Thursday, November 06, 2008

On asking "Are you Jewish?"

In an article in the Forward, Dani Shapiro writes about being stopped on the street in Brooklyn...
I was stopped by a bearded man in a top hat, his long black coat flapping.

“Excuse me, are you Jewish?” he asked.

"Sorry, no," I stammered.

I felt uneasy as I continued to walk. When is it ever appropriate for a Jew to disavow being a Jew? I know why I did it: The last thing I felt like dealing with was the lulav he was thrusting at me, the etrog — he wanted me to say the Sukkot blessing.
This triggers mental and emotional introspection for her.
I tried to justify my lie to the Hasid by telling myself that to him, I was not a Jew. Not a real Jew. I didn’t even belong to a temple. I had moved far away from all that. So far that the words slipped from my mouth, a slippery, bitter pill: No, not Jewish.

This introspection ignites within her her innate sense of Jewishness.
I have promised myself that I will respond differently the next time a bearded man in a black flapping coat approaches me on the street. “Are you Jewish? Are you Jewish?” It is not safe, ever, even for a misguided moment, to disavow such an essential part of who I am. Jewish? Yes, I would have to say.
Now, most likely the only folk who are on a random street corner asking strangers if they are Jewish, and if so, providing them with the opportunity to shake a lulav and esrog are the Chabad Chassidim centered in Crown Heights, Brooklyn. The Lubavitcher Rebbe, zt'l, made a point of having his chassidim trained to go out, in an effort to get Jews, and especially Jews who are far from observant to do mitzvos.

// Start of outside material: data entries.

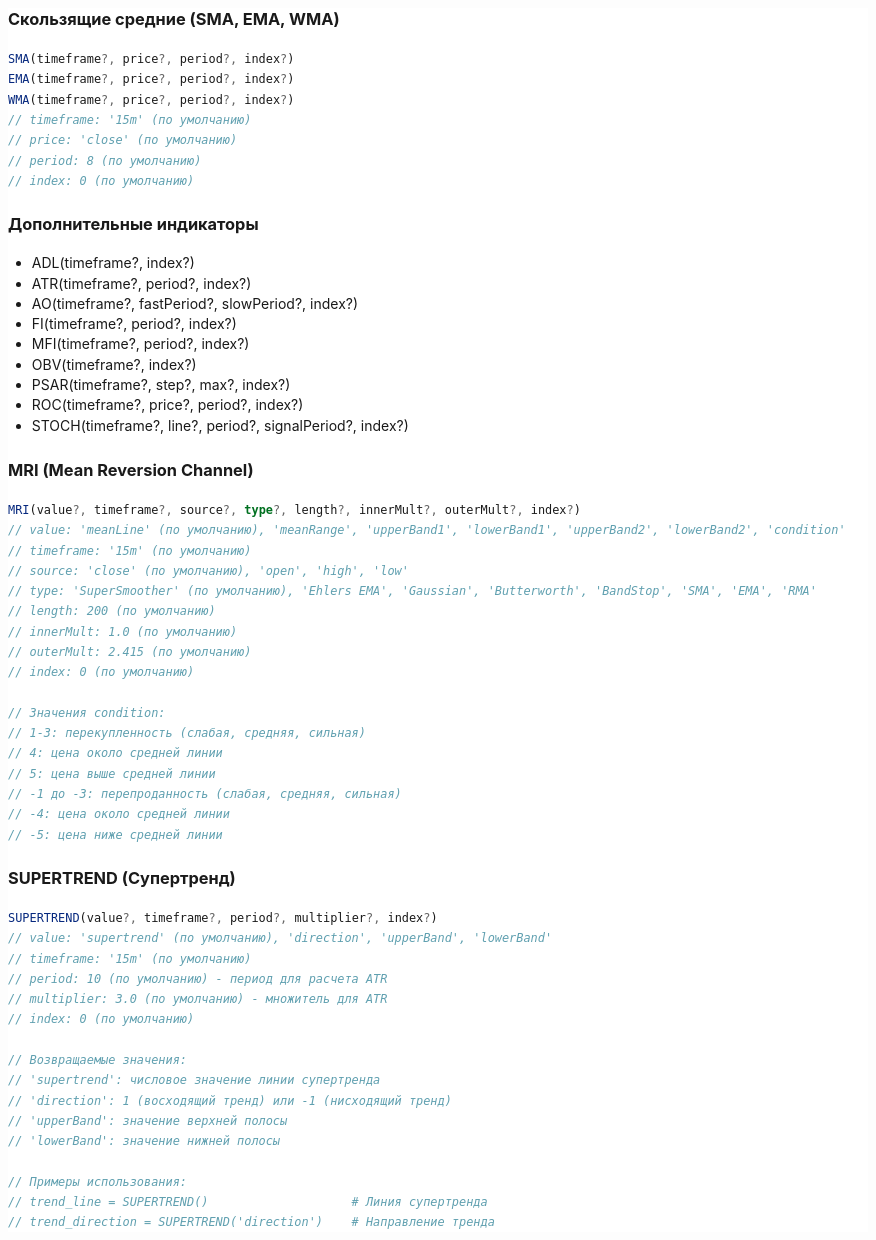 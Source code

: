 ### Скользящие средние (SMA, EMA, WMA)
```typescript
SMA(timeframe?, price?, period?, index?)
EMA(timeframe?, price?, period?, index?)
WMA(timeframe?, price?, period?, index?)
// timeframe: '15m' (по умолчанию)
// price: 'close' (по умолчанию)
// period: 8 (по умолчанию)
// index: 0 (по умолчанию)
```

### Дополнительные индикаторы
- ADL(timeframe?, index?)
- ATR(timeframe?, period?, index?)
- AO(timeframe?, fastPeriod?, slowPeriod?, index?)
- FI(timeframe?, period?, index?)
- MFI(timeframe?, period?, index?)
- OBV(timeframe?, index?)
- PSAR(timeframe?, step?, max?, index?)
- ROC(timeframe?, price?, period?, index?)
- STOCH(timeframe?, line?, period?, signalPeriod?, index?)

### MRI (Mean Reversion Channel)
```typescript
MRI(value?, timeframe?, source?, type?, length?, innerMult?, outerMult?, index?)
// value: 'meanLine' (по умолчанию), 'meanRange', 'upperBand1', 'lowerBand1', 'upperBand2', 'lowerBand2', 'condition'
// timeframe: '15m' (по умолчанию)
// source: 'close' (по умолчанию), 'open', 'high', 'low'
// type: 'SuperSmoother' (по умолчанию), 'Ehlers EMA', 'Gaussian', 'Butterworth', 'BandStop', 'SMA', 'EMA', 'RMA'
// length: 200 (по умолчанию)
// innerMult: 1.0 (по умолчанию)
// outerMult: 2.415 (по умолчанию)
// index: 0 (по умолчанию)

// Значения condition:
// 1-3: перекупленность (слабая, средняя, сильная)
// 4: цена около средней линии
// 5: цена выше средней линии
// -1 до -3: перепроданность (слабая, средняя, сильная)
// -4: цена около средней линии
// -5: цена ниже средней линии
```

### SUPERTREND (Супертренд)
```typescript
SUPERTREND(value?, timeframe?, period?, multiplier?, index?)
// value: 'supertrend' (по умолчанию), 'direction', 'upperBand', 'lowerBand'
// timeframe: '15m' (по умолчанию)
// period: 10 (по умолчанию) - период для расчета ATR
// multiplier: 3.0 (по умолчанию) - множитель для ATR
// index: 0 (по умолчанию)

// Возвращаемые значения:
// 'supertrend': числовое значение линии супертренда
// 'direction': 1 (восходящий тренд) или -1 (нисходящий тренд)
// 'upperBand': значение верхней полосы
// 'lowerBand': значение нижней полосы

// Примеры использования:
// trend_line = SUPERTREND()                    # Линия супертренда
// trend_direction = SUPERTREND('direction')    # Направление тренда
``` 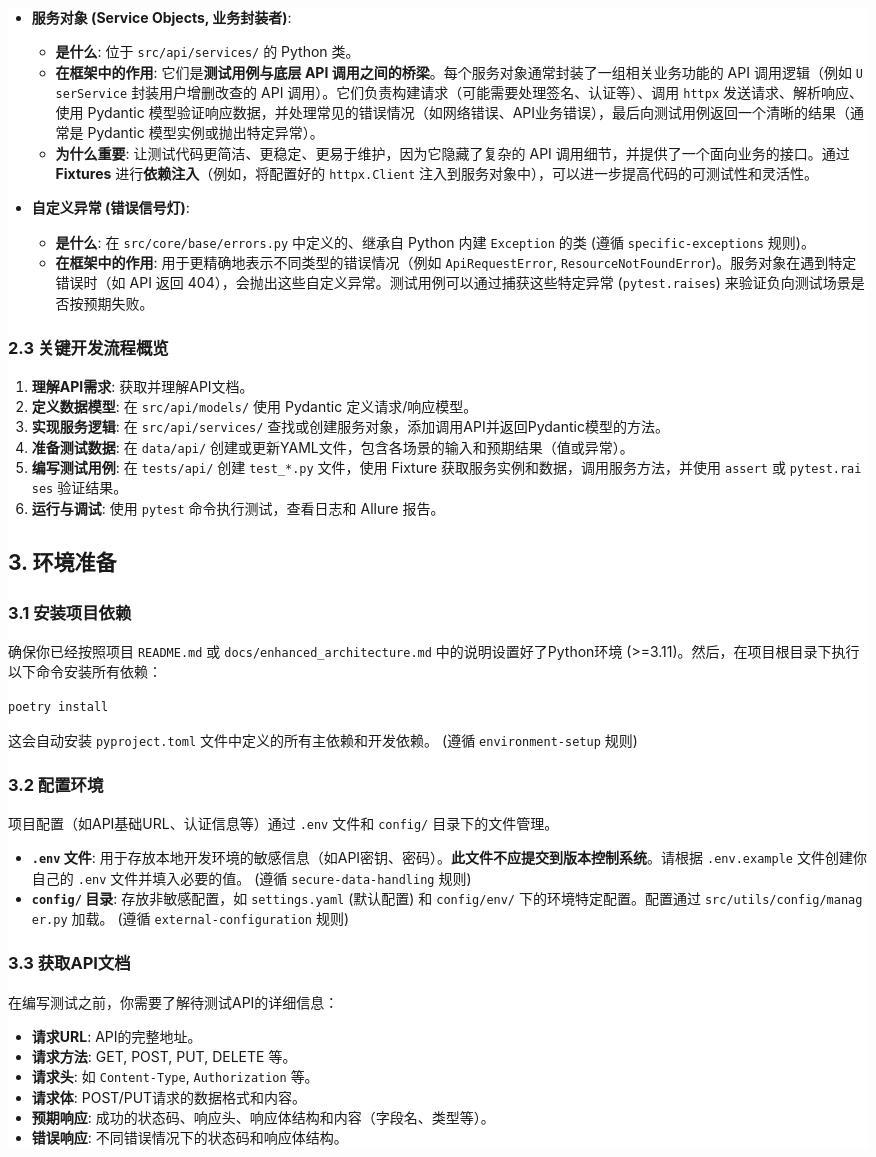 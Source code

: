 *   **服务对象 (Service Objects, 业务封装者)**:
    *   **是什么**: 位于 `src/api/services/` 的 Python 类。
    *   **在框架中的作用**: 它们是**测试用例与底层 API 调用之间的桥梁**。每个服务对象通常封装了一组相关业务功能的 API 调用逻辑（例如 `UserService` 封装用户增删改查的 API 调用）。它们负责构建请求（可能需要处理签名、认证等）、调用 `httpx` 发送请求、解析响应、使用 Pydantic 模型验证响应数据，并处理常见的错误情况（如网络错误、API业务错误），最后向测试用例返回一个清晰的结果（通常是 Pydantic 模型实例或抛出特定异常）。
    *   **为什么重要**: 让测试代码更简洁、更稳定、更易于维护，因为它隐藏了复杂的 API 调用细节，并提供了一个面向业务的接口。通过 **Fixtures** 进行**依赖注入**（例如，将配置好的 `httpx.Client` 注入到服务对象中），可以进一步提高代码的可测试性和灵活性。

*   **自定义异常 (错误信号灯)**:
    *   **是什么**: 在 `src/core/base/errors.py` 中定义的、继承自 Python 内建 `Exception` 的类 (遵循 `specific-exceptions` 规则)。
    *   **在框架中的作用**: 用于更精确地表示不同类型的错误情况（例如 `ApiRequestError`, `ResourceNotFoundError`)。服务对象在遇到特定错误时（如 API 返回 404），会抛出这些自定义异常。测试用例可以通过捕获这些特定异常 (`pytest.raises`) 来验证负向测试场景是否按预期失败。

### 2.3 关键开发流程概览

1.  **理解API需求**: 获取并理解API文档。
2.  **定义数据模型**: 在 `src/api/models/` 使用 Pydantic 定义请求/响应模型。
3.  **实现服务逻辑**: 在 `src/api/services/` 查找或创建服务对象，添加调用API并返回Pydantic模型的方法。
4.  **准备测试数据**: 在 `data/api/` 创建或更新YAML文件，包含各场景的输入和预期结果（值或异常）。
5.  **编写测试用例**: 在 `tests/api/` 创建 `test_*.py` 文件，使用 Fixture 获取服务实例和数据，调用服务方法，并使用 `assert` 或 `pytest.raises` 验证结果。
6.  **运行与调试**: 使用 `pytest` 命令执行测试，查看日志和 Allure 报告。

## 3. 环境准备

### 3.1 安装项目依赖

确保你已经按照项目 `README.md` 或 `docs/enhanced_architecture.md` 中的说明设置好了Python环境 (>=3.11)。然后，在项目根目录下执行以下命令安装所有依赖：

```bash
poetry install
```

这会自动安装 `pyproject.toml` 文件中定义的所有主依赖和开发依赖。 (遵循 `environment-setup` 规则)

### 3.2 配置环境

项目配置（如API基础URL、认证信息等）通过 `.env` 文件和 `config/` 目录下的文件管理。

*   **`.env` 文件**: 用于存放本地开发环境的敏感信息（如API密钥、密码）。**此文件不应提交到版本控制系统**。请根据 `.env.example` 文件创建你自己的 `.env` 文件并填入必要的值。 (遵循 `secure-data-handling` 规则)
*   **`config/` 目录**: 存放非敏感配置，如 `settings.yaml` (默认配置) 和 `config/env/` 下的环境特定配置。配置通过 `src/utils/config/manager.py` 加载。 (遵循 `external-configuration` 规则)

### 3.3 获取API文档

在编写测试之前，你需要了解待测试API的详细信息：

*   **请求URL**: API的完整地址。
*   **请求方法**: GET, POST, PUT, DELETE 等。
*   **请求头**: 如 `Content-Type`, `Authorization` 等。
*   **请求体**: POST/PUT请求的数据格式和内容。
*   **预期响应**: 成功的状态码、响应头、响应体结构和内容（字段名、类型等）。
*   **错误响应**: 不同错误情况下的状态码和响应体结构。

In this case, the mitzva of shaking the four species on Sukkos.

For many of the young men who stand on random street corners, visit hospitals or old-age homes or shopping malls, asking the strangers they meet if, indeed, they are Jewish, the task set forth by the Rebbe is a difficult one. Besides the majority of strangers who are not Jewish, there is a subset of urban Jews who deny the association.

In my college years, I stood on a street corner at the University of Maryland, asking this same question of passers-by. I would get various responses.
  • There were those (most likely not Jewish) who would just look at me, then keep walking.
  • There were those (usually self-identified as Christian) who would say no, but would ask questions about Judaism, the holiday of Sukkos, and the opportunity I was offering for Jews to do a mitzva.
  • There were those Jews who had never heard of the holiday, and were intrigued to feel a part of it.
  • There were those Jews who sheepishly admitted that they knew of the holiday, but, had just not had the opportunity to do the mitzva yet. And
  • There were those Jews who denied their Jewishness. (Although the large mogen david necklace (on the guys) and mogen david earrings (on the girls) were in clear contradiction to their denials.)

Since Chabad Chassidim are not missionaries, the non-Jews aren't really what we concentrate on. Those few who self-identify as Jewish, but seemingly didn't know anything about the holiday or the mitzvos involved were few, but satisfying.

The most unsatisfying is the obviously Jewish person who denies, publicly their Jewishness. But, in Ms. Shapiro's story, we see the foresight of what the Rebbe asked of his Chassidim.

Getting a Jew to publicly affirm their Jewishness and to do a mitzva is a good thing. And, the person who sparks this affirmation can feel good about it.

But, I believe, the Rebbe was really looking for something else, something deeper. How many of the people, asked on the street to affirm their Jewishness, deny it, but, as Ms. Shapiro has done, later ask themselves through an introspective process about how they self-identify. And, come to the conclusion that yes, they are Jewish. Not in the sense, necessarily, that they do the rituals involved, or belong to the organizations, or even believe the same way, but, recognize in themselves an innate Jewishness that binds us all together (similary, in a fashion, to how the lulav's different parts are bound together and the mitzva can only be done when the lulav is held closely to the esrog). Yet, the Chassid on the street corner never gets the sense that he accomplished anything at all.

Here, then, is the genius of the Rebbe. Binding Jews together by their self-affirmation of their Jewishness while teaching humility and self-nullification to the "soldiers" in his "army."